*ASSIGNMENT*:
Repeat the records given below in full, with no changes.

*EXTRACTED RECORDS*:
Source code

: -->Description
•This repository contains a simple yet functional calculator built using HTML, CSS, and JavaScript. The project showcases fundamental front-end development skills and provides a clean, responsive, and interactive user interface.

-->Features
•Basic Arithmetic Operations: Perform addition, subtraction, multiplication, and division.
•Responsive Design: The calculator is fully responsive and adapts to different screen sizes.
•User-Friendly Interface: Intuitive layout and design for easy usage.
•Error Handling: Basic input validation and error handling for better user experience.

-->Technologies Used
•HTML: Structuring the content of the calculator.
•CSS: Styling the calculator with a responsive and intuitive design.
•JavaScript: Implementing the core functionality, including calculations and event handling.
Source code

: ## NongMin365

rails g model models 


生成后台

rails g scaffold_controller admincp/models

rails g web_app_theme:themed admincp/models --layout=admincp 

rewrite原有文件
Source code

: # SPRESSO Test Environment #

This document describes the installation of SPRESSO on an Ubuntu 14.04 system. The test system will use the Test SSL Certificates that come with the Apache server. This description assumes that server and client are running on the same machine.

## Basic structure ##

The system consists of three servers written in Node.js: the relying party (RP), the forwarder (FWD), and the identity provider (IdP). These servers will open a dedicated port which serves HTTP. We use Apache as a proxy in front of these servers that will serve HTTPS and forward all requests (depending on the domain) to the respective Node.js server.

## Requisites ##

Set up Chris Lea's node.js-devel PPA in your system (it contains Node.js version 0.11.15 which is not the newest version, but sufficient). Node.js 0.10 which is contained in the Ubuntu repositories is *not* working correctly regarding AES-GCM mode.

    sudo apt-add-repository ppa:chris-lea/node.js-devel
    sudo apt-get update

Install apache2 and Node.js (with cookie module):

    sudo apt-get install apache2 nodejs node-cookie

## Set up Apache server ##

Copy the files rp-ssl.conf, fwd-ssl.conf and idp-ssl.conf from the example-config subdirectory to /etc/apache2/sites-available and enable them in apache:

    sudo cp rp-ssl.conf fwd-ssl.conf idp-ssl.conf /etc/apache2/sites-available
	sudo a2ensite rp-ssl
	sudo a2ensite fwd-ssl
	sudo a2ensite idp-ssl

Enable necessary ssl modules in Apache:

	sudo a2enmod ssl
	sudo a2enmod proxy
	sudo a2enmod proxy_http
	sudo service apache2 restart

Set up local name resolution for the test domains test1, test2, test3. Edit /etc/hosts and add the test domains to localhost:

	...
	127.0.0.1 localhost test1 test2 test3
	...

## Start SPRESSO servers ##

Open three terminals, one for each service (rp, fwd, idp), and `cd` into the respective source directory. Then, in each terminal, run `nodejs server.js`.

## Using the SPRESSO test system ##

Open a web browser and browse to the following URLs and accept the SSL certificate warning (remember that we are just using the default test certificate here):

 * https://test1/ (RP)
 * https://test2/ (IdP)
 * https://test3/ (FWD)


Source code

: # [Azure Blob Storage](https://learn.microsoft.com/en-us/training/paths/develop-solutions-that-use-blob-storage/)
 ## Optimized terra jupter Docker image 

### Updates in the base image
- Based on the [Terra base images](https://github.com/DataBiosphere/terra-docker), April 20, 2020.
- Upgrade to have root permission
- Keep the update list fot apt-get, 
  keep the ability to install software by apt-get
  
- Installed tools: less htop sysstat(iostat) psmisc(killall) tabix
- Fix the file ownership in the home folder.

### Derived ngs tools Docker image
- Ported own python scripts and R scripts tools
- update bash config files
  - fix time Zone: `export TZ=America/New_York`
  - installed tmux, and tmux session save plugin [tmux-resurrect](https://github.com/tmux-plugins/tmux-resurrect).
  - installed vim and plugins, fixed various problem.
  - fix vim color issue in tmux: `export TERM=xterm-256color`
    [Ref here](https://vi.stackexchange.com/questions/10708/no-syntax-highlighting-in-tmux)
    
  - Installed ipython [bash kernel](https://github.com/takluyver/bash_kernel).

*ANSWER TO THIS EXERCISE*:
Source code

: -->Description
•This repository contains a simple yet functional calculator built using HTML, CSS, and JavaScript. The project showcases fundamental front-end development skills and provides a clean, responsive, and interactive user interface.

-->Features
•Basic Arithmetic Operations: Perform addition, subtraction, multiplication, and division.
•Responsive Design: The calculator is fully responsive and adapts to different screen sizes.
•User-Friendly Interface: Intuitive layout and design for easy usage.
•Error Handling: Basic input validation and error handling for better user experience.

-->Technologies Used
•HTML: Structuring the content of the calculator.
•CSS: Styling the calculator with a responsive and intuitive design.
•JavaScript: Implementing the core functionality, including calculations and event handling.
Source code

: ## NongMin365

rails g model models 


生成后台

rails g scaffold_controller admincp/models

rails g web_app_theme:themed admincp/models --layout=admincp 

rewrite原有文件
Source code

: # SPRESSO Test Environment #

This document describes the installation of SPRESSO on an Ubuntu 14.04 system. The test system will use the Test SSL Certificates that come with the Apache server. This description assumes that server and client are running on the same machine.

## Basic structure ##

The system consists of three servers written in Node.js: the relying party (RP), the forwarder (FWD), and the identity provider (IdP). These servers will open a dedicated port which serves HTTP. We use Apache as a proxy in front of these servers that will serve HTTPS and forward all requests (depending on the domain) to the respective Node.js server.

## Requisites ##

Set up Chris Lea's node.js-devel PPA in your system (it contains Node.js version 0.11.15 which is not the newest version, but sufficient). Node.js 0.10 which is contained in the Ubuntu repositories is *not* working correctly regarding AES-GCM mode.

    sudo apt-add-repository ppa:chris-lea/node.js-devel
    sudo apt-get update

Install apache2 and Node.js (with cookie module):

    sudo apt-get install apache2 nodejs node-cookie

## Set up Apache server ##

Copy the files rp-ssl.conf, fwd-ssl.conf and idp-ssl.conf from the example-config subdirectory to /etc/apache2/sites-available and enable them in apache:

    sudo cp rp-ssl.conf fwd-ssl.conf idp-ssl.conf /etc/apache2/sites-available
	sudo a2ensite rp-ssl
	sudo a2ensite fwd-ssl
	sudo a2ensite idp-ssl

Enable necessary ssl modules in Apache:

	sudo a2enmod ssl
	sudo a2enmod proxy
	sudo a2enmod proxy_http
	sudo service apache2 restart

Set up local name resolution for the test domains test1, test2, test3. Edit /etc/hosts and add the test domains to localhost:

	...
	127.0.0.1 localhost test1 test2 test3
	...

## Start SPRESSO servers ##

Open three terminals, one for each service (rp, fwd, idp), and `cd` into the respective source directory. Then, in each terminal, run `nodejs server.js`.

## Using the SPRESSO test system ##

Open a web browser and browse to the following URLs and accept the SSL certificate warning (remember that we are just using the default test certificate here):

 * https://test1/ (RP)
 * https://test2/ (IdP)
 * https://test3/ (FWD)


Source code

: # [Azure Blob Storage](https://learn.microsoft.com/en-us/training/paths/develop-solutions-that-use-blob-storage/)
 ## Optimized terra jupter Docker image 

### Updates in the base image
- Based on the [Terra base images](https://github.com/DataBiosphere/terra-docker), April 20, 2020.
- Upgrade to have root permission
- Keep the update list fot apt-get, 
  keep the ability to install software by apt-get
  
- Installed tools: less htop sysstat(iostat) psmisc(killall) tabix
- Fix the file ownership in the home folder.

### Derived ngs tools Docker image
- Ported own python scripts and R scripts tools
- update bash config files
  - fix time Zone: `export TZ=America/New_York`
  - installed tmux, and tmux session save plugin [tmux-resurrect](https://github.com/tmux-plugins/tmux-resurrect).
  - installed vim and plugins, fixed various problem.
  - fix vim color issue in tmux: `export TERM=xterm-256color`
    [Ref here](https://vi.stackexchange.com/questions/10708/no-syntax-highlighting-in-tmux)
    
  - Installed ipython [bash kernel](https://github.com/takluyver/bash_kernel).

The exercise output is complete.